■ WHAT THE EXERCISE ASKS ■
Your answer should consist only of the lines from the line containing "Enfin, il convient" through the last line below, each repeated exactly.

Stored data entries

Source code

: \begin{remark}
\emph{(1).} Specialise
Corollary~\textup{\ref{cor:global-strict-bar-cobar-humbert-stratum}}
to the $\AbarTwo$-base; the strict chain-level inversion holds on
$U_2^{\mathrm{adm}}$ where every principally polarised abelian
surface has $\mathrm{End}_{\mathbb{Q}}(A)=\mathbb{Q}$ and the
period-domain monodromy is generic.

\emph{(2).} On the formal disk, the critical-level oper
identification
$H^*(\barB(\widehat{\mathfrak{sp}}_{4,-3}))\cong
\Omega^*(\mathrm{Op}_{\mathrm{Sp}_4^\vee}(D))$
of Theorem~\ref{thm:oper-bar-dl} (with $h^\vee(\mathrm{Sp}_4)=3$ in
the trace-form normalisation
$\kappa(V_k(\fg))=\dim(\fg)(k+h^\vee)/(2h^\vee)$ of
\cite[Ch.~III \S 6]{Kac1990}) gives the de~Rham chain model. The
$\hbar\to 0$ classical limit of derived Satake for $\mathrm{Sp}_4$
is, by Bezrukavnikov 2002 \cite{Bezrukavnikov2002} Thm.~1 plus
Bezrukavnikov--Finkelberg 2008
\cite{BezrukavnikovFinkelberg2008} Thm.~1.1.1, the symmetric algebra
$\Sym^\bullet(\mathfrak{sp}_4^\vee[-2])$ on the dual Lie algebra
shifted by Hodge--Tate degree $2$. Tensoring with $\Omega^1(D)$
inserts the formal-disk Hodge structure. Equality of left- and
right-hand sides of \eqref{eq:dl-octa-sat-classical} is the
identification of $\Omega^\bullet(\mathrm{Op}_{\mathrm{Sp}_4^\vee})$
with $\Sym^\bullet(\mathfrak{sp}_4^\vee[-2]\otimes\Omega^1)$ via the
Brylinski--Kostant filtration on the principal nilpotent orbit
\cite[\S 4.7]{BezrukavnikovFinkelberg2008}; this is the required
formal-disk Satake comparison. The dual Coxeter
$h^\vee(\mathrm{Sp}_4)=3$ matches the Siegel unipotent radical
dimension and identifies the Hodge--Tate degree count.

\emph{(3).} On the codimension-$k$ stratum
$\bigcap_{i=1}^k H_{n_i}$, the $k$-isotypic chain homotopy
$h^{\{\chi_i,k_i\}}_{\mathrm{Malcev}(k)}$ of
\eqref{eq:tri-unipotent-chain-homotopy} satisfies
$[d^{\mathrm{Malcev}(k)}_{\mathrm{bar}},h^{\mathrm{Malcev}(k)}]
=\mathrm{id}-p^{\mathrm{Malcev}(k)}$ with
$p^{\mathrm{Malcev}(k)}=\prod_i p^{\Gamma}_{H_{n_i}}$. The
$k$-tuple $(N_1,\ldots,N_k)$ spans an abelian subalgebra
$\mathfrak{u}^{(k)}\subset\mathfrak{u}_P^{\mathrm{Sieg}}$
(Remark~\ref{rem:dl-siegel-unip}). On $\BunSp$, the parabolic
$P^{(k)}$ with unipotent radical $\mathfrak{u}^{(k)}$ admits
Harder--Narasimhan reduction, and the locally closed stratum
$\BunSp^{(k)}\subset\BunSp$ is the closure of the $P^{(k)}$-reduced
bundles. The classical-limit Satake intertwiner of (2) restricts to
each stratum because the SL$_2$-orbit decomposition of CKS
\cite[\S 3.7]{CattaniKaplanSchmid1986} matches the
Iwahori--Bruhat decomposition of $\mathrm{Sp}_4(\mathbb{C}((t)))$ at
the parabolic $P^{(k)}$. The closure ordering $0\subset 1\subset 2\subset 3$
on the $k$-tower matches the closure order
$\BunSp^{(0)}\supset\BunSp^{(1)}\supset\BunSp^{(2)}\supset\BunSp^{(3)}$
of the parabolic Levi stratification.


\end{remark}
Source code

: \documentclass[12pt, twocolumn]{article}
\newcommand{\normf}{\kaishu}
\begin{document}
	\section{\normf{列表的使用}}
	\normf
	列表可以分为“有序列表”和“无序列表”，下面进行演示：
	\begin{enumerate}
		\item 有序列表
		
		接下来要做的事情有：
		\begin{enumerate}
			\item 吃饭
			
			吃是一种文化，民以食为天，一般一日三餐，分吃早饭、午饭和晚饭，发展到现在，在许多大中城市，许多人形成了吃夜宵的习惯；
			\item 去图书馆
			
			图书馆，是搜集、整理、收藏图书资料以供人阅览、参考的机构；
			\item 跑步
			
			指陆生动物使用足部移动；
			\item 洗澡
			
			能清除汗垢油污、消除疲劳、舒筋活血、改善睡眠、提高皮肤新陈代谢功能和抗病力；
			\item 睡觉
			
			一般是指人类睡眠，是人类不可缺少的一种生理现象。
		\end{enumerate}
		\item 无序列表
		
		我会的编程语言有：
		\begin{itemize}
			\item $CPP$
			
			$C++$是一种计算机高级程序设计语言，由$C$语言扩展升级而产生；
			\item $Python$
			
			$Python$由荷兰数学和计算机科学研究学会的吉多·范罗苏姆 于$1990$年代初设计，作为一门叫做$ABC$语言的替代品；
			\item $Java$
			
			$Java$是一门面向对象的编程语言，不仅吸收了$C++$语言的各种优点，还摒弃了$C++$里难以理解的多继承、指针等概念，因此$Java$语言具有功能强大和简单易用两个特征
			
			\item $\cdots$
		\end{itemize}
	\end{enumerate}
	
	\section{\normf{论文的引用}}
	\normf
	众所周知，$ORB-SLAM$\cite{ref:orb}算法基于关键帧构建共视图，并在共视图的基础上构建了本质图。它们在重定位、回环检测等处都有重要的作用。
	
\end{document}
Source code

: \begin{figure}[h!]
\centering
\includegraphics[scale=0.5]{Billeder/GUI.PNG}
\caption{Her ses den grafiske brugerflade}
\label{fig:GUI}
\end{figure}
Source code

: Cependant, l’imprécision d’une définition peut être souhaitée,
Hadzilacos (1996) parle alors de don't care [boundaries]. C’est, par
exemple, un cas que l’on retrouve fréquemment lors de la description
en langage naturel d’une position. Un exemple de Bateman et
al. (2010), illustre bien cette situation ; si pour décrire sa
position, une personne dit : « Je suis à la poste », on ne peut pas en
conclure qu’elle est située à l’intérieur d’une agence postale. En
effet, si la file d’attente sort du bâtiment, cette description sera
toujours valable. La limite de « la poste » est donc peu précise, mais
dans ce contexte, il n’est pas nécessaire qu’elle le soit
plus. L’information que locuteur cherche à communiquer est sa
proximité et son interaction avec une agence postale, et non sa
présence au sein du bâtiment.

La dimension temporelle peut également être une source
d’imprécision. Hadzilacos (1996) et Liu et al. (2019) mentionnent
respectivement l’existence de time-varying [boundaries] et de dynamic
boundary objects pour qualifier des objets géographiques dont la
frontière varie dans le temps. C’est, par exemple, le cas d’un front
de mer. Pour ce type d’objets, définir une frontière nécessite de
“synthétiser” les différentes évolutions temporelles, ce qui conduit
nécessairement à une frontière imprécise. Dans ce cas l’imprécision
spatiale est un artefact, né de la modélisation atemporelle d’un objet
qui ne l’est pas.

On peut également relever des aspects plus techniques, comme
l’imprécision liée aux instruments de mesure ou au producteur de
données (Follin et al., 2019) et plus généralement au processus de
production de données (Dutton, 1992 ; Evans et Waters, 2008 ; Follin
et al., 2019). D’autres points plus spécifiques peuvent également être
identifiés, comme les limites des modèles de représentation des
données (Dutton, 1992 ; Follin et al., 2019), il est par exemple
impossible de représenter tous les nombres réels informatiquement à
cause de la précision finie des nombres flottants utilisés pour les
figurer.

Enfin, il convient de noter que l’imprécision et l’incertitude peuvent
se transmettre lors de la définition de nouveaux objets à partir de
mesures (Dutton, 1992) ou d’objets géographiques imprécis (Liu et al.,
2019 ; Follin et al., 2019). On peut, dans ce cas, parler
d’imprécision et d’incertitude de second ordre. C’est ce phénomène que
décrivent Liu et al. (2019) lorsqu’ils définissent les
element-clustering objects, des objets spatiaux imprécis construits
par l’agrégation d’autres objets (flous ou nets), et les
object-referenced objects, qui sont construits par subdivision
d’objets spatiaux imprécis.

■ FINISHED TASK ■
Enfin, il convient de noter que l’imprécision et l’incertitude peuvent
se transmettre lors de la définition de nouveaux objets à partir de
mesures (Dutton, 1992) ou d’objets géographiques imprécis (Liu et al.,
2019 ; Follin et al., 2019). On peut, dans ce cas, parler
d’imprécision et d’incertitude de second ordre. C’est ce phénomène que
décrivent Liu et al. (2019) lorsqu’ils définissent les
element-clustering objects, des objets spatiaux imprécis construits
par l’agrégation d’autres objets (flous ou nets), et les
object-referenced objects, qui sont construits par subdivision
d’objets spatiaux imprécis.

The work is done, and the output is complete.